La pareja del empresario, una joven de 22 años, cansada de la persistencia de los extorsionadores, concurrió al Departamento de Información y Análisis Penitenciario ( DIAP) para denunciar las amenazas y el pedido de dinero. Los policías iniciaron una investigación y concibieron un minucioso plan para desbaratar la banda.

La trampa.

El sábado 8, la jueza de 14° Turno, Helena Mainard, y el fiscal Ariel Cancela autorizaron una entrega vigilada del dinero por parte de familiares del preso amenazado de muerte. La entrega se haría en San José.

La pareja del recluso amenazado llegó al lugar de la cita con un abultado sobre conteniendo dinero falso. Dos personas se le acercaron. A poca distancia, efectivos del DIAP, liderados por el comisario Carlos Rodríguez, filmaban la escena. Luego que se concretó la entrega del sobre, los policías detuvieron a los receptadores. Se trataba del hermano y la cuñada de R.A., compañero de módulo del interno amenazado.

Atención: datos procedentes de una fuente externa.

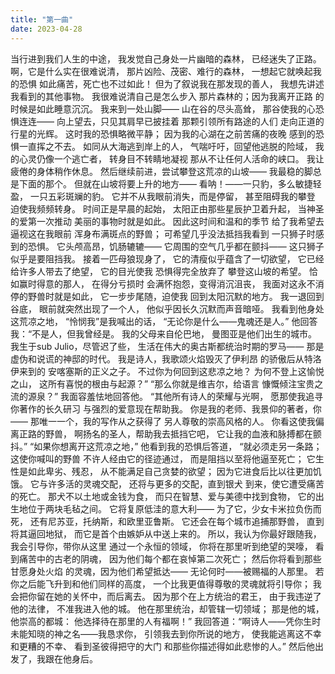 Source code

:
 ```yaml
---
title: "第一曲"
date: 2023-04-28
---
```

当行进到我们人生的中途，
我发觉自己身处一片幽暗的森林，
已经迷失了正路。
啊，它是什么实在很难说清，
那片凶险、茂密、难行的森林，
一想起它就唤起我的恐惧
如此痛苦，死亡也不过如此！
但为了叙说我在那发现的善人，
我想先讲述我看到的其他事物。
我很难说清自己是怎么步入
那片森林的；因为我离开正路
的时候是如此睡意沉沉。
我来到一处山脚——
山在谷的尽头高耸，
那谷使我的心恐惧连连——
向上望去，只见其肩早已披挂着
那颗引领所有路途的人们
走向正道的行星的光辉。
这时我的恐惧略微平静；
因为我的心湖在之前苦痛的夜晚
感到的恐惧一直挥之不去。
如同从大海逃到岸上的人，
气喘吁吁，回望他逃脱的险域，
我的心灵仍像一个逃亡者，
转身目不转睛地凝视
那从不让任何人活命的峡口。
我让疲倦的身体稍作休息。
然后继续前进，尝试攀登这荒凉的山坡——
我最稳的脚总是下面的那个。
但就在山坡将要上升的地方——
看呐！——一只豹，多么敏捷轻盈，
一只五彩斑斓的豹。
它并不从我眼前消失，而是停留，
甚至阻碍我的攀登
迫使我频频转身。
时间正是早晨的起始，
太阳正由那些星辰护卫着升起，
当神圣的爱第一次推动
美丽的事物时就是如此。
因此这时间和温和的季节
给了我希望去逼视这在我眼前
浑身布满斑点的野兽；
可希望几乎没法抵挡我看到
一只狮子时感到的恐惧。
它头颅高昂，饥肠辘辘——
它周围的空气几乎都在颤抖——
这只狮子似乎是要阻挡我。
接着一匹母狼现身了，
它的清瘦似乎蕴含了一切欲望，
它已经给许多人带去了绝望，
它的目光使我
恐惧得完全放弃了
攀登这山坡的希望。
恰如赢时得意的那人，
在得分亏损时
会满怀抱怨，变得消沉沮丧，
我面对这永不消停的野兽时就是如此，
它一步步尾随，迫使我
回到太阳沉默的地方。
我一退回到谷底，
眼前就突然出现了一个人，
他似乎因长久沉默而声音暗哑。
我看到他身处这荒凉之地，
“怜悯我”是我喊出的话，
“无论你是什么——鬼魂还是人。”
他回答我：“不是人，但我曾经是。
我的父母来自伦巴地，
曼图亚是他们出生的城市。
我生于sub Julio，尽管迟了些，
生活在伟大的奥古斯都统治时期的罗马——
那是虚伪和说谎的神邸的时代。
我是诗人，我歌颂火焰毁灭了伊利昂
的骄傲后从特洛伊来到的
安喀塞斯的正义之子。
不过你为何回到这悲凉之地？
为何不登上这愉悦之山，
这所有喜悦的根由与起源？”
“那么你就是维吉尔，给语言
慷慨倾注宝贵之流的源泉？”
我面容羞怯地回答他。
“其他所有诗人的荣耀与光啊，
愿那使我追寻你著作的长久研习
与强烈的爱意现在帮助我。
你是我的老师、我景仰的著者，你——
那唯一一个，我的写作从之获得了
另人尊敬的崇高风格的人。
你看这使我偏离正路的野兽，
啊扬名的圣人，帮助我去抵挡它吧，
它让我的血液和脉搏都在颤抖。”
“如果你想离开这荒凉之地，”
他看到我的恐惧后答道，
“就必须走另一条路；
这使你喊叫的野兽
不许人经由它的径迹通过，
而是阻挡以至将他逼至死亡；
它生性是如此卑劣、残忍，
从不能满足自己贪婪的欲望；
因为它进食后比以往更加饥饿。
它与许多活的灵魂交配，
还将与更多的交配，直到银犬
到来，使它遭受痛苦的死亡。
那犬不以土地或金钱为食，
而只在智慧、爱与美德中找到食物，
它的出生地位于两块毛毡之间。
它将复原低洼的意大利——
为了它，少女卡米拉负伤而死，
还有尼苏亚，托纳斯，和欧里亚鲁斯。
它还会在每个城市追捕那野兽，
直到将其逼回地狱，
而它是首个由嫉妒从中送上来的。
所以，我认为你最好跟随我，
我会引导你，带你从这里
通过一个永恒的领域，
你将在那里听到绝望的哭嚎，
看到痛苦中的古老的阴魂，
因为他们每个都在哀悼第二次死亡；
然后你将看到那些甘愿身处火焰
的灵魂，因为他们希望抵达——
无论何时——被赐福的人那里。
若你之后能飞升到和他们同样的高度，
一个比我更值得尊敬的灵魂就将引导你；
我会把你留在她的关怀中，而后离去。
因为那个在上方统治的君王，
由于我违逆了他的法律，
不准我进入他的城。
他在那里统治，却管辖一切领域；
那是他的城，他崇高的都城：
他选择待在那里的人有福啊！”
我回答道：“啊诗人——凭你生时
未能知晓的神之名——我恳求你，
引领我去到你所说的地方，
使我能逃离这不幸和更糟的不幸、
看到圣彼得把守的大门
和那些你描述得如此悲惨的人。”
然后他出发了，我跟在他身后。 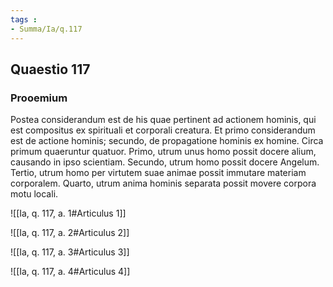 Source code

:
 ```yaml
---
tags : 
- Summa/Ia/q.117
---
```


## Quaestio 117

### Prooemium

Postea considerandum est de his quae pertinent ad actionem hominis, qui est compositus ex spirituali et corporali creatura. Et primo considerandum est de actione hominis; secundo, de propagatione hominis ex homine. Circa primum quaeruntur quatuor. Primo, utrum unus homo possit docere alium, causando in ipso scientiam. Secundo, utrum homo possit docere Angelum. Tertio, utrum homo per virtutem suae animae possit immutare materiam corporalem. Quarto, utrum anima hominis separata possit movere corpora motu locali.

![[Ia, q. 117, a. 1#Articulus 1]]

![[Ia, q. 117, a. 2#Articulus 2]]

![[Ia, q. 117, a. 3#Articulus 3]]

![[Ia, q. 117, a. 4#Articulus 4]]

La jueza Mainard y el fiscal Cancela reprocesaron al líder de la banda de reclusos por incurrir en un delito de extorsión en calidad de autor; su hermano y su cuñada fueron procesados con prisión por la comisión de un delito de extorsión en calidad de autor y coautor en calidad de cómplice.

El director del Instituto Nacional de Rehabilitación, Luis Mendoza, ordenó que el interno extorsionado sea realojado en otro centro penitenciario; el mismo tiene un compañero de causa que hasta el momento no ha recibido amenazas en el módulo en el que se encuentra. Sin embargo, la Policía supo que también recibió "ofertas" de seguridad.

Cheques robados.

El empresario amenazado fue detenido en los primeros días de julio de este año luego de una investigación de efectivos de la Seccional 10a en el marco de una megaestafa por US$ 500.000 con cheques robados.

La detención se produjo en un apartamento ubicado en la rambla y Bulevar Artigas. El empresario era el líder de una organización integrada por otras cinco personas. Todos ellos fueron procesados con prisión por el juez Pedro Salazar por estafa y asociación para delinquir.

En 2001, este empresario también realizó estafas con cheques robados y se afincó en Piriápolis. Allí también sufrió extorsiones por parte de un policía y delincuentes.

Delito común entre rejas.

El cobro de "peajes" a reclusos adinerados o que efectuaron una gran estafa es moneda corriente en las cárceles. El Instituto Nacional de Rehabilitación recibe decenas de denuncias por año por este tipo de extorsiones que incluye amenazas de muertes y algunos golpes. Sin embargo, ningún caso terminó en la muerte de un recluso amenazado. Las extorsiones se realizan al recluso, a su familia cuando concurre a la visita en los establecimientos carcelarios, o en su propia casa.